Hora de ir pra casa e João sente falta do amor de sua esposa. Um sentimento bom o arrebata e arrebenta com seus pensamentos mais negativos. E os sonhos vão juntinhos dele. No trabalho fica apenas a cadeira vazia e uma máquina de escrever desligada. Seu rastro se apaga em segundos. Não fica nem cheiro do perfume barato que usa. Parte com a ideia fixa. Viver a vida que sempre quis. Ilusão ou não. João só quer ser feliz.

                                           fonte: google image
João gostaria de ser uma mosca. É tudo muito mais rápido. Da larva às asas em muito pouco tempo. Tudo intensamente. Sem sapo, sem rã, sem sopa. Poder existir do primeiro ao último momento de existência. Ser amigo do tempo. Quem é João? Ninguém? Todos nós?






terça-feira, 21 de fevereiro de 2012

folia

a frase imperfeita 
feita imprópria
quase doce
quase frase
quase dita
em silêncio
ao pé do ouvido
ao pé da cama
ouriça a minha pele
enrijece os meus mamilos
saliva e deleite

o gozo assimétrico
a libido a me roçar por dentro
a vírgula ereta que provoca a pausa
o estampido final
fluidos intercalando corpos

e o meu coração, bateria
repousa alegre na avenida
nos teus braços de carnaval

marcelozorzeto

quarta-feira, 8 de fevereiro de 2012

morte do tempo

não concordo com o mundo que me ignora
discordo do tempo, meu inimigo íntimo
espero a morte de braços abertos

nasci do avesso
não sou artista, anarquista, adventista
sou apenas átomo e éter

a verdade me incomoda muito mais do que a ausência dela mesma
plural e singular
denominador em comum
incomum ser

ser é raro
é muito mais caro ter
custa-me o tempo
custa-me o mundo
custa-me a dor
mas a morte não

a morte é o fiado que nunca pagamos
é crédito vitalício em silêncio e escuridão
o supra-sumo do nada
o azul pintado pra não durar mais que o necessário

há muita tristeza na alegria dos ignorantes
vou ignorar a verdade
venero a indubitável dúvida
sou feito inteiro de partes do nada
do absoluto nada

marcelozorzeto

quinta-feira, 2 de fevereiro de 2012

terça-feira, 17 de janeiro de 2012

eu duvido de você que tem certeza

qual o erro em achar que tudo está errado, quando o certo me parece muito duvidoso?
e onde está o erro em errar sempre e desenfreadamente?
somos humanos demais pra acertar
duvido mesmo de tudo e de todos só por garantia
e duvido de mim mesmo, em dobro, porque sou... antipático

julgo-me culpado por todos os crimes que ainda não cometi
e os que cometi me tornam ironicamente inocente de minha certeza
se a dúvida me parece absolutamente certa, a certeza me causa náuseas
mas o paradoxo me alivia as têmporas e a enxaqueca me torna mais... vivo
e mantém tudo em total desequilíbrio, na mais imperfeita harmonia celestial

como sempre deve não ser
como sempre o não deve ser
positivamente negativo
o poder absoluto da dúvida é com certeza minha garantia.

marcelozorzeto

sábado, 7 de janeiro de 2012

afinal, o que é a vida? - para Antonio Abujamra

a vida é feita de muitos sapatos velhos, sapatos já desgastados pelo asfalto quente e sujo, sapatos que não machucam mais os pés e que nos deixam quase nus. a vida é a pele que nasce e morre se esfarelando pra sempre. são fios e fios de cabelo que vão ao chão pra nunca mais. é pelo caminho que ficam os pedaços de quem passa, ou ao contrário. quem não acorda, às vezes, mesmo sem querer, depara-se com um monstro de entulhos, restos de nós mesmos, bem ao lado do sofá da sala.

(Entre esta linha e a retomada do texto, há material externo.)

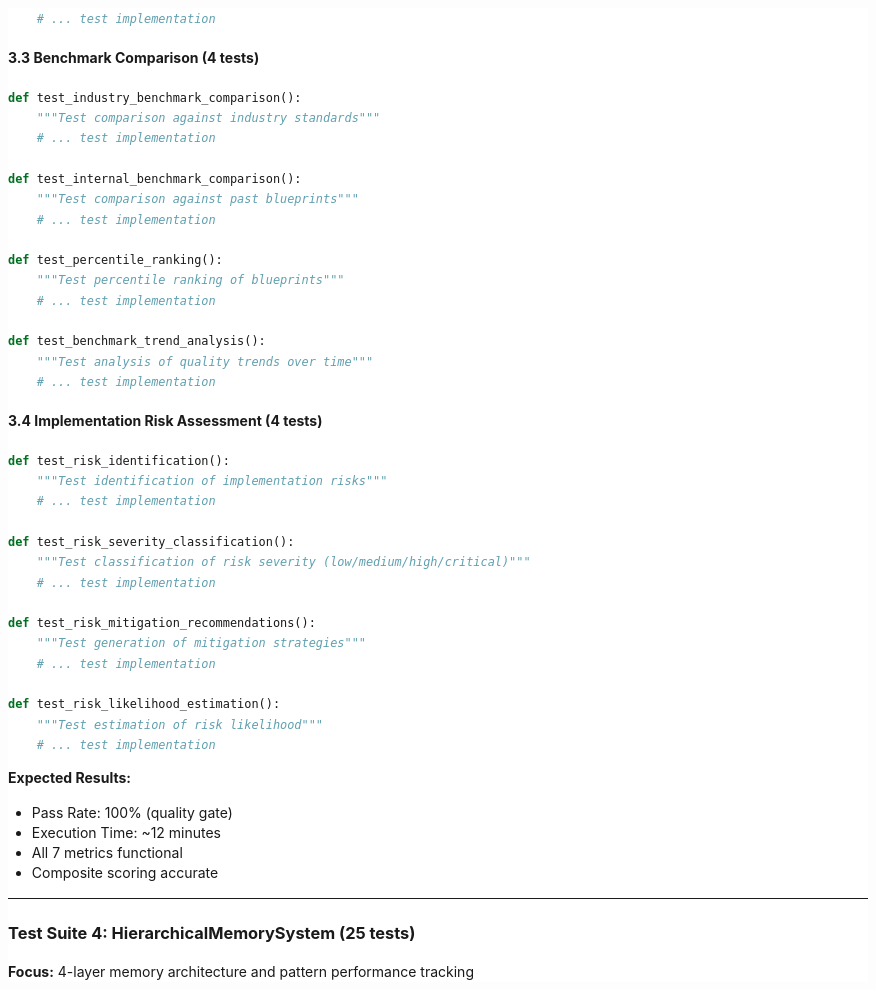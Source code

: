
 ```python
    # ... test implementation
```

#### 3.3 Benchmark Comparison (4 tests)
```python
def test_industry_benchmark_comparison():
    """Test comparison against industry standards"""
    # ... test implementation

def test_internal_benchmark_comparison():
    """Test comparison against past blueprints"""
    # ... test implementation

def test_percentile_ranking():
    """Test percentile ranking of blueprints"""
    # ... test implementation

def test_benchmark_trend_analysis():
    """Test analysis of quality trends over time"""
    # ... test implementation
```

#### 3.4 Implementation Risk Assessment (4 tests)
```python
def test_risk_identification():
    """Test identification of implementation risks"""
    # ... test implementation

def test_risk_severity_classification():
    """Test classification of risk severity (low/medium/high/critical)"""
    # ... test implementation

def test_risk_mitigation_recommendations():
    """Test generation of mitigation strategies"""
    # ... test implementation

def test_risk_likelihood_estimation():
    """Test estimation of risk likelihood"""
    # ... test implementation
```

**Expected Results:**
- Pass Rate: 100% (quality gate)
- Execution Time: ~12 minutes
- All 7 metrics functional
- Composite scoring accurate

---

### Test Suite 4: HierarchicalMemorySystem (25 tests)

**Focus:** 4-layer memory architecture and pattern performance tracking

a vida não é nada, mas... a cada véspera de último suspiro, a cada ensaio de despedida,  a cada aceno, guardado no bolso da calça, a cada grito torto na minha garganta inflamada. ela, curiosamente, se torna muito mais interessante e oportuna. tento me livrar do excesso de peso extra nas costas já um tanto cansadas. admito a impossíbilidade.

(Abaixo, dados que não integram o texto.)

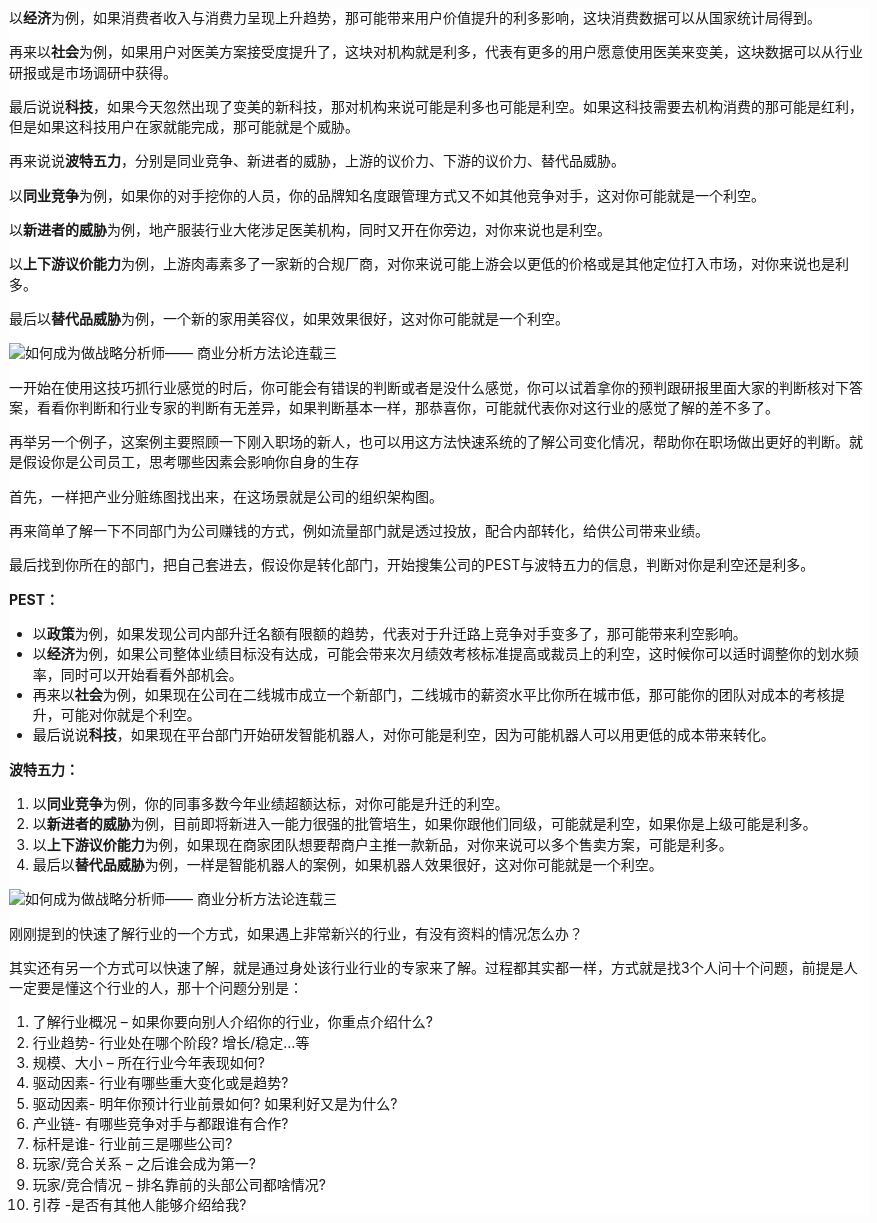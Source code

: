 以**经济**为例，如果消费者收入与消费力呈现上升趋势，那可能带来用户价值提升的利多影响，这块消费数据可以从国家统计局得到。

再来以**社会**为例，如果用户对医美方案接受度提升了，这块对机构就是利多，代表有更多的用户愿意使用医美来变美，这块数据可以从行业研报或是市场调研中获得。

最后说说**科技**，如果今天忽然出现了变美的新科技，那对机构来说可能是利多也可能是利空。如果这科技需要去机构消费的那可能是红利，但是如果这科技用户在家就能完成，那可能就是个威胁。

再来说说**波特五力**，分别是同业竞争、新进者的威胁，上游的议价力、下游的议价力、替代品威胁。

以**同业竞争**为例，如果你的对手挖你的人员，你的品牌知名度跟管理方式又不如其他竞争对手，这对你可能就是一个利空。

以**新进者的威胁**为例，地产服装行业大佬涉足医美机构，同时又开在你旁边，对你来说也是利空。

以**上下游议价能力**为例，上游肉毒素多了一家新的合规厂商，对你来说可能上游会以更低的价格或是其他定位打入市场，对你来说也是利多。

最后以**替代品威胁**为例，一个新的家用美容仪，如果效果很好，这对你可能就是一个利空。

![如何成为做战略分析师—— 商业分析方法论连载三](https://image.woshipm.com/wp-files/2022/07/WTr748MIMT9UF3LhIJMw.png)

一开始在使用这技巧抓行业感觉的时后，你可能会有错误的判断或者是没什么感觉，你可以试着拿你的预判跟研报里面大家的判断核对下答案，看看你判断和行业专家的判断有无差异，如果判断基本一样，那恭喜你，可能就代表你对这行业的感觉了解的差不多了。

再举另一个例子，这案例主要照顾一下刚入职场的新人，也可以用这方法快速系统的了解公司变化情况，帮助你在职场做出更好的判断。就是假设你是公司员工，思考哪些因素会影响你自身的生存

首先，一样把产业分赃练图找出来，在这场景就是公司的组织架构图。

再来简单了解一下不同部门为公司赚钱的方式，例如流量部门就是透过投放，配合内部转化，给供公司带来业绩。

最后找到你所在的部门，把自己套进去，假设你是转化部门，开始搜集公司的PEST与波特五力的信息，判断对你是利空还是利多。

**PEST：**

*   以**政策**为例，如果发现公司内部升迁名额有限额的趋势，代表对于升迁路上竞争对手变多了，那可能带来利空影响。
*   以**经济**为例，如果公司整体业绩目标没有达成，可能会带来次月绩效考核标准提高或裁员上的利空，这时候你可以适时调整你的划水频率，同时可以开始看看外部机会。
*   再来以**社会**为例，如果现在公司在二线城市成立一个新部门，二线城市的薪资水平比你所在城市低，那可能你的团队对成本的考核提升，可能对你就是个利空。
*   最后说说**科技**，如果现在平台部门开始研发智能机器人，对你可能是利空，因为可能机器人可以用更低的成本带来转化。

**波特五力：**

1.  以**同业竞争**为例，你的同事多数今年业绩超额达标，对你可能是升迁的利空。
2.  以**新进者的威胁**为例，目前即将新进入一能力很强的批管培生，如果你跟他们同级，可能就是利空，如果你是上级可能是利多。
3.  以**上下游议价能力**为例，如果现在商家团队想要帮商户主推一款新品，对你来说可以多个售卖方案，可能是利多。
4.  最后以**替代品威胁**为例，一样是智能机器人的案例，如果机器人效果很好，这对你可能就是一个利空。

![如何成为做战略分析师—— 商业分析方法论连载三](https://image.woshipm.com/wp-files/2022/07/7vwA92VfV43MFZ6TF68z.png)

刚刚提到的快速了解行业的一个方式，如果遇上非常新兴的行业，有没有资料的情况怎么办？

其实还有另一个方式可以快速了解，就是通过身处该行业行业的专家来了解。过程都其实都一样，方式就是找3个人问十个问题，前提是人一定要是懂这个行业的人，那十个问题分别是：

1.  了解行业概况 – 如果你要向别人介绍你的行业，你重点介绍什么?
2.  行业趋势- 行业处在哪个阶段? 增长/稳定…等
3.  规模、大小 – 所在行业今年表现如何?
4.  驱动因素- 行业有哪些重大变化或是趋势?
5.  驱动因素- 明年你预计行业前景如何? 如果利好又是为什么?
6.  产业链- 有哪些竞争对手与都跟谁有合作?
7.  标杆是谁- 行业前三是哪些公司?
8.  玩家/竞合关系 – 之后谁会成为第一?
9.  玩家/竞合情况 – 排名靠前的头部公司都啥情况?
10.  引荐 -是否有其他人能够介绍给我?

a vida, meu amigo, é a sobra da comida de ontem. o café frio e a cerveja quente de hoje, misturada à fome e à sede do amanhã. a vida não é, e não pode ser um grande festival de “se”. ela é pouca o bastante pra quem se foi e nada levou. e excessivamente longa pra quem fica a contar cada centavo.
a vida é indefinidamente boa ou ruim. a vida simplesmente é.

"agora me dá um abraço, que a unica coisa falsa deste programa é o abraço?"